Domenica 20 aprile – Pasqua di Risurrezione
(At 10,34.37-43; Col 3,1-4; Gv 20,1-9)
La vicenda pasquale di Gesù morto e risorto non riguarda soltanto la sua persona, ma ha una ripercussione cosmica. In Gesù si scontrano gli eterni problemi della vita e della morte, come dice la bellissima sequenza pasquale: “Morte e Vita si sono affrontate in un prodigioso duello. Il Signore della vita era morto; ma ora, vivo, trionfa”.
1. Non avevano ancora compreso la Scrittura. I due discepoli che corrono al sepolcro dopo le donne non sono folgorati dalla fede, ma vi arrivano pian piano con un percorso molto personale.
All’inizio c’è la curiosità, poi la costatazione, poi l’illuminazione della fede, sempre gradualmente. Chi ama, arriva per primo alla fede, ma questo non gli dà alcun vantaggio o autorità sugli altri che arrancano faticosamente.
2. Noi siamo testimoni delle cose da lui compiute. Quando però una persona arriva alla fede, non la tiene per sé come se fosse una conquista personale, un possesso da tenere nascosto per non farselo rubare, ma il possesso della fede diventa in lui un obbligo di comunicarla ad altri.
Pertanto ci viene detto nella prima lettura: “Tutti i profeti gli rendono testimonianza”, ma “a noi ha ordinato di annunciare al popolo e di testimoniare che egli è il giudice dei vivi e dei morti, costituito da Dio”.

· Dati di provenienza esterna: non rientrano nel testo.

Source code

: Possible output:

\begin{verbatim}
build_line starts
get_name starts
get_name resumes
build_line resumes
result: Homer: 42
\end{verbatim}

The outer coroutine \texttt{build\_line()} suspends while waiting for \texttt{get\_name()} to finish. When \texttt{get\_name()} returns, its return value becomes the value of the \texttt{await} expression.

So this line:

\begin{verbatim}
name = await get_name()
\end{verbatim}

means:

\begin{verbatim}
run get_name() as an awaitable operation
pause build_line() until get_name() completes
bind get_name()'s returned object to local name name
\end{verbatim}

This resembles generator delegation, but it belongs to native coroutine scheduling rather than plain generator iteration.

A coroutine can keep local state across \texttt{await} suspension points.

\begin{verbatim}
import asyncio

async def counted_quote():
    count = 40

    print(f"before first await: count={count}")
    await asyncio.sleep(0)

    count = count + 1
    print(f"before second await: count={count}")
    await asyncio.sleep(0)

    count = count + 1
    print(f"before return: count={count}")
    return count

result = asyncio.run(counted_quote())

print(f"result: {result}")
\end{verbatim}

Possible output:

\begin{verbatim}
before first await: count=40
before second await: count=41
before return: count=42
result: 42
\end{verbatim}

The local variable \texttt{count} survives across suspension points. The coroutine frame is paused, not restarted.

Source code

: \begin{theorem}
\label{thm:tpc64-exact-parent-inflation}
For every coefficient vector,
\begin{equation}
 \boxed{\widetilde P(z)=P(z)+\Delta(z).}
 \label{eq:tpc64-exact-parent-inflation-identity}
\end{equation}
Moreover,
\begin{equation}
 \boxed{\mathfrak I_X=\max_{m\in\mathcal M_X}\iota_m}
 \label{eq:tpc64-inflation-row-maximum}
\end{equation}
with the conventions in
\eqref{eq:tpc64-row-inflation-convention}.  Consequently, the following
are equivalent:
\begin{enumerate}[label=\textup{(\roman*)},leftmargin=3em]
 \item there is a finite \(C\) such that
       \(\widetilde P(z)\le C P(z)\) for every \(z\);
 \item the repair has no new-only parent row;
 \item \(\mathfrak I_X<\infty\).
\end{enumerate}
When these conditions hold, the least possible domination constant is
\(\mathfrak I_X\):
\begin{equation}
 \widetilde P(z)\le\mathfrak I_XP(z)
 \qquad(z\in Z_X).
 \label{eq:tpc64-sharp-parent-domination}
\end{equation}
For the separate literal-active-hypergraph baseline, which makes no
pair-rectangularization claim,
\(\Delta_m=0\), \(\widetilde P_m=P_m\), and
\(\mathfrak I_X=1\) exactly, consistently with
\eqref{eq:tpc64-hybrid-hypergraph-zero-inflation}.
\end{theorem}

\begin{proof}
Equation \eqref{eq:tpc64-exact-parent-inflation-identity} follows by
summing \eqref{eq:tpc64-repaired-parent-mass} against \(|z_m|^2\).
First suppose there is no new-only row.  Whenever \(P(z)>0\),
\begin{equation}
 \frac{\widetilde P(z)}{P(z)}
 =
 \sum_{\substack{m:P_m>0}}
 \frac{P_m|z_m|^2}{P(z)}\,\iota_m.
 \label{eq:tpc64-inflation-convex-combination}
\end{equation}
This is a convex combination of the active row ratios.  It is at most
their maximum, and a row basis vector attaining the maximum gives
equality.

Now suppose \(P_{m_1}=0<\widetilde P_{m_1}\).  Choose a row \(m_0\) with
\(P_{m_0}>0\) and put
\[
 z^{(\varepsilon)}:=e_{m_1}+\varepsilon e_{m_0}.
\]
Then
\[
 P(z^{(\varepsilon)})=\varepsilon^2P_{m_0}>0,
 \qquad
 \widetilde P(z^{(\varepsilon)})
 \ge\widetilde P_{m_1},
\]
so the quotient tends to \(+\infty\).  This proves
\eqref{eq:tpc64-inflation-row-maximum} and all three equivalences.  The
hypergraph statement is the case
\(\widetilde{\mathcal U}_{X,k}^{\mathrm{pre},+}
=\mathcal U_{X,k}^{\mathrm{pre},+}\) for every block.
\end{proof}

La nostra testimonianza non si limita a far rivivere un avvenimento passato, ma diventa stile comportamentale di amore e rispetto per la vita, nostra e degli altri, e non solo della vita materiale, ma anche della vita di fede nell’eterno combattimenti tra il bene e il male.
3. Cercate le cose di lassù. Aldilà delle disquisizioni sulla tomba vuota e sui teli della sepoltura, la Lettera ai Colossesi ci invita a cercare “le cose di lassù”, perché se alla ricerca teologica non corrisponde la pratica della vita, è come filare senza tessere.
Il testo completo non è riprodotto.